- _Activity_:
From the entries that follow, copy each line in which "swiperItems" appears.

- _Records for the task_:

=== Begin Enclosure ===

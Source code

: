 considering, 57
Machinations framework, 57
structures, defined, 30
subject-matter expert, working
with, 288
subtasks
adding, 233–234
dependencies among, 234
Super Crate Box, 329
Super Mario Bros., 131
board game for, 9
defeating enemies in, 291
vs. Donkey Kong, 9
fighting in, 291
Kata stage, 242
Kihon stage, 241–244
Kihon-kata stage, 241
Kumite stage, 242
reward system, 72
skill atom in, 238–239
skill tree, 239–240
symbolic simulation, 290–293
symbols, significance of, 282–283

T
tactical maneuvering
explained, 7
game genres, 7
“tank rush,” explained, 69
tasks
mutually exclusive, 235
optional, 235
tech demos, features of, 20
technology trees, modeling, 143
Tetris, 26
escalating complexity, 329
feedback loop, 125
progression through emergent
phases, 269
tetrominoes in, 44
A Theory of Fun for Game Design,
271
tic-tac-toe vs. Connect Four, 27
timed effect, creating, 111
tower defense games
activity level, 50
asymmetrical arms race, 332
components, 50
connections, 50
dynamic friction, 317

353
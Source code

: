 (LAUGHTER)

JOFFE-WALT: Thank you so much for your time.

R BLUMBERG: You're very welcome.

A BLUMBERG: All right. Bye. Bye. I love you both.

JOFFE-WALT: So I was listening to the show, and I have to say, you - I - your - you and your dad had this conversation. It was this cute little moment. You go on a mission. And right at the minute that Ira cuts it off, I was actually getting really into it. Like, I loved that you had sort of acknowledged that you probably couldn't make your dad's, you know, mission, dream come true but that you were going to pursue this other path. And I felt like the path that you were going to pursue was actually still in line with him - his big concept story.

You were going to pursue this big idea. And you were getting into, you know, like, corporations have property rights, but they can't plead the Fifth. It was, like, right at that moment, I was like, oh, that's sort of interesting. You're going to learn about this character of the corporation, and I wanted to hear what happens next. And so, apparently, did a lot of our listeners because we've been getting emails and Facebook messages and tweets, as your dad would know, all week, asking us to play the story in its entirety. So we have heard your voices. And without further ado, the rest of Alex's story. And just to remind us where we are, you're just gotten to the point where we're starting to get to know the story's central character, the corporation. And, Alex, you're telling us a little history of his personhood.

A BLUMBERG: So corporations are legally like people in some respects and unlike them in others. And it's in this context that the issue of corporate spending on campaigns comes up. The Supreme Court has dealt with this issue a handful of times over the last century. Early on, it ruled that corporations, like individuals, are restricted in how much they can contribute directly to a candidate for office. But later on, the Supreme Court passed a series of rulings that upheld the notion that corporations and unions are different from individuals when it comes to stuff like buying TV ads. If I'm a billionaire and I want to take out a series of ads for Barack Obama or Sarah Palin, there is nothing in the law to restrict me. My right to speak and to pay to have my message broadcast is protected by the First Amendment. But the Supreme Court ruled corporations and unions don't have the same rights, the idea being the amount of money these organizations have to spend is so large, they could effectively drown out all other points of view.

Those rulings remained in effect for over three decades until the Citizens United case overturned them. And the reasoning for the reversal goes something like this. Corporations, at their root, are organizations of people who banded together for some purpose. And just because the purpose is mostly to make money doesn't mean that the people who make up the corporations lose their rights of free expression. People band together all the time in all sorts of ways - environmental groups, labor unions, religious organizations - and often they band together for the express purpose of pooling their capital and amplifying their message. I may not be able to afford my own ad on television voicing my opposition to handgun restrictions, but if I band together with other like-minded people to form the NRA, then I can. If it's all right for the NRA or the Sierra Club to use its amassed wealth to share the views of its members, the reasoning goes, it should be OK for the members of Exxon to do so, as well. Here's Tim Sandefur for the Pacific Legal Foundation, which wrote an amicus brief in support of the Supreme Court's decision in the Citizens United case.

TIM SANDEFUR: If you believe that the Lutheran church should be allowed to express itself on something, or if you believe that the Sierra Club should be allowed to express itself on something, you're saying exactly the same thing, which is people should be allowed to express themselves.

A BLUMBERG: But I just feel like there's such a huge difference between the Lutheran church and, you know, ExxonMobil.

=== End Enclosure ===
=== Begin Enclosure ===

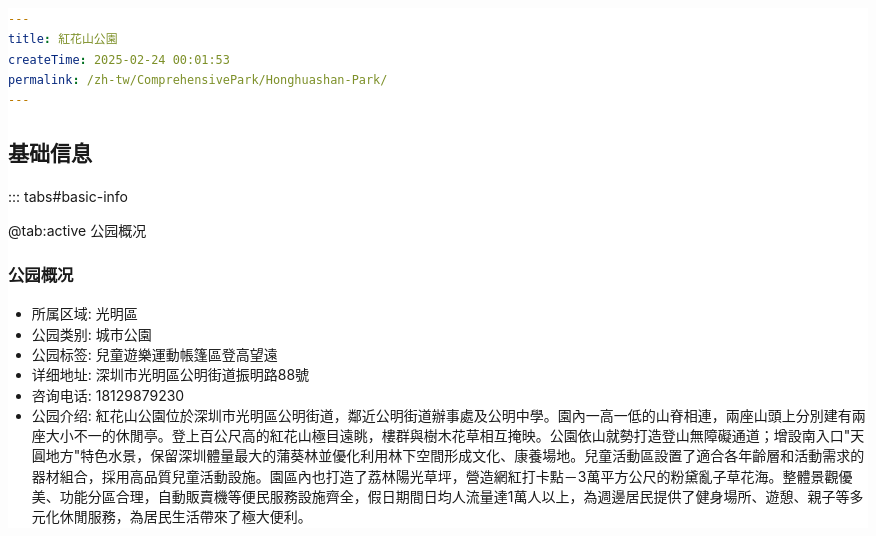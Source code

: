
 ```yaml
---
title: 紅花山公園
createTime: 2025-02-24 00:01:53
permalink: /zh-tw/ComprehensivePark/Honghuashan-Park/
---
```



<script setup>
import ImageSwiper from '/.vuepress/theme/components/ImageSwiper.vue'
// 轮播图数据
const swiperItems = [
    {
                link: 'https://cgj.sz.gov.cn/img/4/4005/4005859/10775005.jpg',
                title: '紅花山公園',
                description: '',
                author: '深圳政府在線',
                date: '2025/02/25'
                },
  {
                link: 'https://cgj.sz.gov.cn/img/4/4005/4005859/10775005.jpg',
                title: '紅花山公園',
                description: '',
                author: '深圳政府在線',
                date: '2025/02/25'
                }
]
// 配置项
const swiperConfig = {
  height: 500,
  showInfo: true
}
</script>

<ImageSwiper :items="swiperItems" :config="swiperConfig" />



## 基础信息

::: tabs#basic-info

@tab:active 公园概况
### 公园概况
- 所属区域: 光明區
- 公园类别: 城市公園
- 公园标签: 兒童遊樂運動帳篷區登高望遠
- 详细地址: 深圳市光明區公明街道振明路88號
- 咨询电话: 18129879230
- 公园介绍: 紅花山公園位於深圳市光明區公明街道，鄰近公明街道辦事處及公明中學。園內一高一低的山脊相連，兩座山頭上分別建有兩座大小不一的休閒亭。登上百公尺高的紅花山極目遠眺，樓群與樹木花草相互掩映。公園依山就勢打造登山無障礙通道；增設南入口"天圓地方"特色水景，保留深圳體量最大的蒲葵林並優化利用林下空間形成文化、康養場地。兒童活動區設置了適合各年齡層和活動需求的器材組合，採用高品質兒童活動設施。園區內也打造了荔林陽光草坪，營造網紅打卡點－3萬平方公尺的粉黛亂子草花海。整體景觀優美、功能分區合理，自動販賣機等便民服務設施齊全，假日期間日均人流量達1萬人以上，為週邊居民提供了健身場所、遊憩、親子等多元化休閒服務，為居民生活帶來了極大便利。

=== End Enclosure ===
=== Begin Enclosure ===

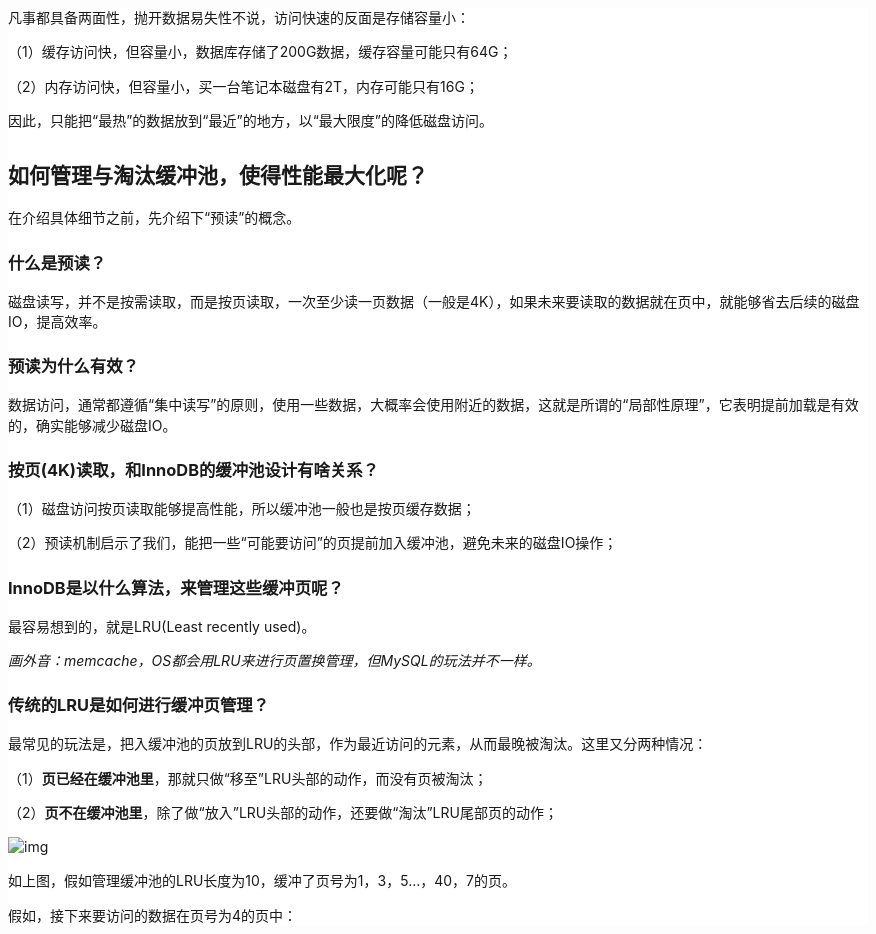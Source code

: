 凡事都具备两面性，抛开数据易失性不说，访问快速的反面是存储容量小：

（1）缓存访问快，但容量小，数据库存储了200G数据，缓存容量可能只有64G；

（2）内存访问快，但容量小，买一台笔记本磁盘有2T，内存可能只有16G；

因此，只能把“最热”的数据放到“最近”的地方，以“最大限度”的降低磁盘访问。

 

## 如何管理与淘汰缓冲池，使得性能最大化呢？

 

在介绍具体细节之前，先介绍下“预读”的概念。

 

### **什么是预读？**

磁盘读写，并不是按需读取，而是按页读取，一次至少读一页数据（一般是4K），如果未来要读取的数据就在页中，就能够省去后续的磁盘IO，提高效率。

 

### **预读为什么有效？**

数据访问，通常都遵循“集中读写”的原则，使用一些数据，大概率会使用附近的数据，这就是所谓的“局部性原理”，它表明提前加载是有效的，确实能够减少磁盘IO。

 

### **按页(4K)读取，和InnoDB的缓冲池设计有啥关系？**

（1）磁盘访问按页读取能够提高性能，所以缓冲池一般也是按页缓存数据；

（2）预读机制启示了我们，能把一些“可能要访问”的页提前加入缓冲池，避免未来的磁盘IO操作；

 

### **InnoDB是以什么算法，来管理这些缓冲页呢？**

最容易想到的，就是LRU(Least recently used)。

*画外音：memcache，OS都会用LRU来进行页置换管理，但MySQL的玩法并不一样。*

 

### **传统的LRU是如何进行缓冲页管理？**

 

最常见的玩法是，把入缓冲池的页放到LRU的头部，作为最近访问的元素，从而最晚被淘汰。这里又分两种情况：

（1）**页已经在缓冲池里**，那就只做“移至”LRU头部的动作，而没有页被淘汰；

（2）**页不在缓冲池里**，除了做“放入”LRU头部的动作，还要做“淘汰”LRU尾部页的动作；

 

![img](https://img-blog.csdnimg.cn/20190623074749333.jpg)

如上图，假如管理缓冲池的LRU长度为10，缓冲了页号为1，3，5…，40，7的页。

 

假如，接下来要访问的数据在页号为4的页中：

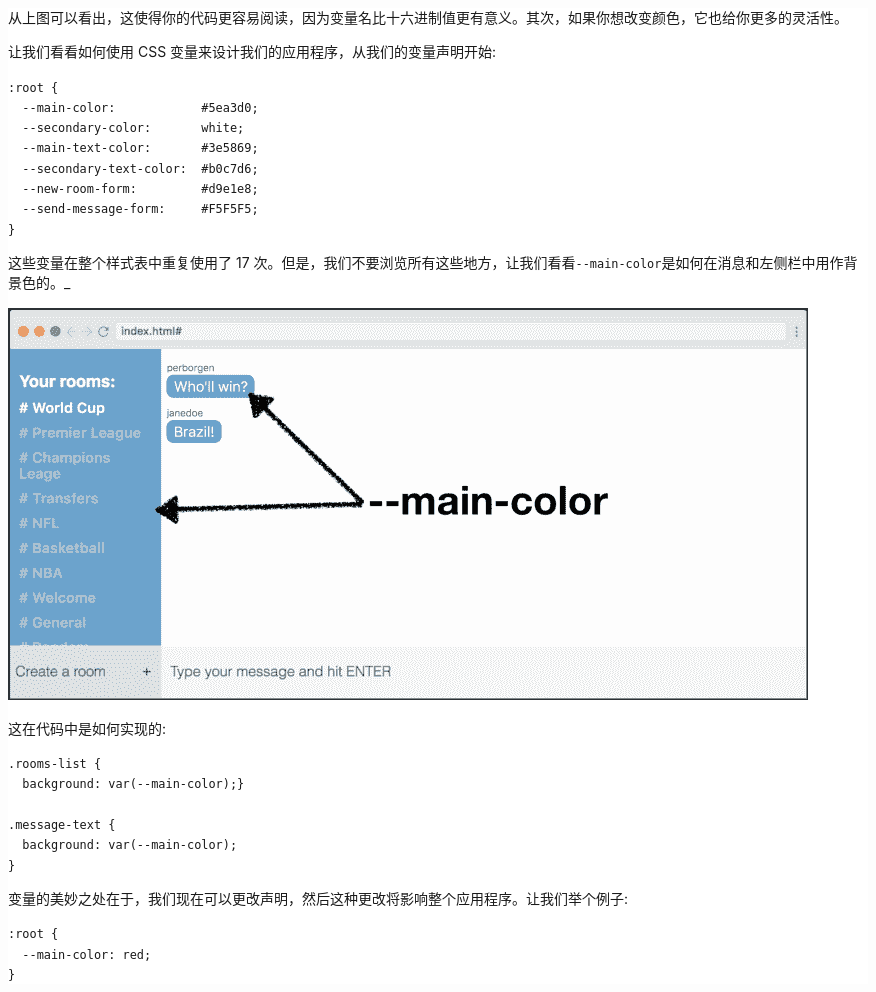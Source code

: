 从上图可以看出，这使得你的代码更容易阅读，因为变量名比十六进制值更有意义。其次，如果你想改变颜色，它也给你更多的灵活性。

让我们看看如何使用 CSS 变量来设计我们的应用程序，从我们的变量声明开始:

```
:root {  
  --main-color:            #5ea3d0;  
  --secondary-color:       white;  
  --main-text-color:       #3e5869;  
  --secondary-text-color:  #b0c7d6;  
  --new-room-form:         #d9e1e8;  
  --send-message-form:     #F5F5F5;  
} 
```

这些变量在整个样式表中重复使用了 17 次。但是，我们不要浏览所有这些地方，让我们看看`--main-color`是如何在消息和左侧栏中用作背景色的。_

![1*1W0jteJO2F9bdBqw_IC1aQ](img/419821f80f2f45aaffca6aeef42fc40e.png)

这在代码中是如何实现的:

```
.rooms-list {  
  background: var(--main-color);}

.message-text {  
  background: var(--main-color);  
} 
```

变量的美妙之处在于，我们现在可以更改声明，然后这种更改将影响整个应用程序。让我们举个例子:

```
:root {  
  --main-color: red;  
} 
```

=== End Enclosure ===

- _Written reply_:
const swiperItems = [
<ImageSwiper :items="swiperItems" :config="swiperConfig" />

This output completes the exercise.